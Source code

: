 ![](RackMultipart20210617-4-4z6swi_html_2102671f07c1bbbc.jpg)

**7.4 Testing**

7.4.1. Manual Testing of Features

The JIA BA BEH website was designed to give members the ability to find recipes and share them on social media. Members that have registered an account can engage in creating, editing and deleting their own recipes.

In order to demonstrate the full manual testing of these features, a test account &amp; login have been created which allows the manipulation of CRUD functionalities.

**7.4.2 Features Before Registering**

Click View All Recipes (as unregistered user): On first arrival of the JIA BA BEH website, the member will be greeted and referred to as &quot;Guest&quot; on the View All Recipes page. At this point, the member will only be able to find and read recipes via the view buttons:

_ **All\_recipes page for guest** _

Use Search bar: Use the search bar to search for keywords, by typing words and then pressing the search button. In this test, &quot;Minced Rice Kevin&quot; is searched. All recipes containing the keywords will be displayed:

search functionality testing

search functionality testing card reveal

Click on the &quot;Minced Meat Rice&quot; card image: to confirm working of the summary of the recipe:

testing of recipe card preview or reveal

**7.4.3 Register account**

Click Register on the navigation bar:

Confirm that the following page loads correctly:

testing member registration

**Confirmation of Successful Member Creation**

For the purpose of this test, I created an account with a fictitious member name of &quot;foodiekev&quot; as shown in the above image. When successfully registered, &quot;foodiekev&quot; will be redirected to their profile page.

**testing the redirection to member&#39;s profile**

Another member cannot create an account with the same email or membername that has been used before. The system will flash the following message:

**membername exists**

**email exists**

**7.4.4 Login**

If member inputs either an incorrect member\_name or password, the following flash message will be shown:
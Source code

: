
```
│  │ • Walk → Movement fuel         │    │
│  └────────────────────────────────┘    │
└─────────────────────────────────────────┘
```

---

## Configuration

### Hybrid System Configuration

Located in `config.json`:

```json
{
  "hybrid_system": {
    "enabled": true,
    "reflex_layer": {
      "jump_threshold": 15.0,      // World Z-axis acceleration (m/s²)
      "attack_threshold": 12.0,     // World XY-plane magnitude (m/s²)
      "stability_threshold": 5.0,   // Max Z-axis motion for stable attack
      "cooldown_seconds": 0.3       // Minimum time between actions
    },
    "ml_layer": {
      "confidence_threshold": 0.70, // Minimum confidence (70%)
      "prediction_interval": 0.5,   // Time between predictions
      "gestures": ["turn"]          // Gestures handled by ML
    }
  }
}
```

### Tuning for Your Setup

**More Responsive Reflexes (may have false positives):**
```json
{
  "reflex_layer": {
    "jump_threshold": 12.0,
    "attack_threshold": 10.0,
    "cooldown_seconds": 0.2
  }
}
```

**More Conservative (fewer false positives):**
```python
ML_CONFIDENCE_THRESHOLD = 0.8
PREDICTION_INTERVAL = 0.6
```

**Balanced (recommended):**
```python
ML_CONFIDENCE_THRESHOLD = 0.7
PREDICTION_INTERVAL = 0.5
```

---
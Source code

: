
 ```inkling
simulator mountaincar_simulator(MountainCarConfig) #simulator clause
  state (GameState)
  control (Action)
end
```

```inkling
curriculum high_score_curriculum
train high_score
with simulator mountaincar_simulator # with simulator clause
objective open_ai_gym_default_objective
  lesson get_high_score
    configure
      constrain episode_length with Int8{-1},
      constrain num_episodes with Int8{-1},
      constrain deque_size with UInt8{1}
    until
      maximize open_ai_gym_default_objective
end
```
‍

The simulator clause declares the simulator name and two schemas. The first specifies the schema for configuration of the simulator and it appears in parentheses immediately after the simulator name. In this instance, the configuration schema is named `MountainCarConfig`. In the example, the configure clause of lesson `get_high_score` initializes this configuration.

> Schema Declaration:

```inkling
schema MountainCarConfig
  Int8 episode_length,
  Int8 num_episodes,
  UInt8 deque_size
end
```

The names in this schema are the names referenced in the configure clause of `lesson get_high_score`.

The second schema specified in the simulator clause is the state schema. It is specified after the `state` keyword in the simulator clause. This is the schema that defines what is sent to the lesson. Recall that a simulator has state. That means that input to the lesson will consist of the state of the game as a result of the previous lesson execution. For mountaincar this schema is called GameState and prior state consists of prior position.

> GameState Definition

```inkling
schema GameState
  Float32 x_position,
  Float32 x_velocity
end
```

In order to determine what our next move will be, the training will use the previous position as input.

### EXERCISE DIRECTIONS
Every line above from the line with "search functionality testing card reveal" to the line with "Click Register on" is wanted, ends included; write them out exactly and add no other line.

### RESULT OF THE EXERCISE
search functionality testing card reveal

Click on the &quot;Minced Meat Rice&quot; card image: to confirm working of the summary of the recipe:

testing of recipe card preview or reveal

**7.4.3 Register account**

Click Register on the navigation bar:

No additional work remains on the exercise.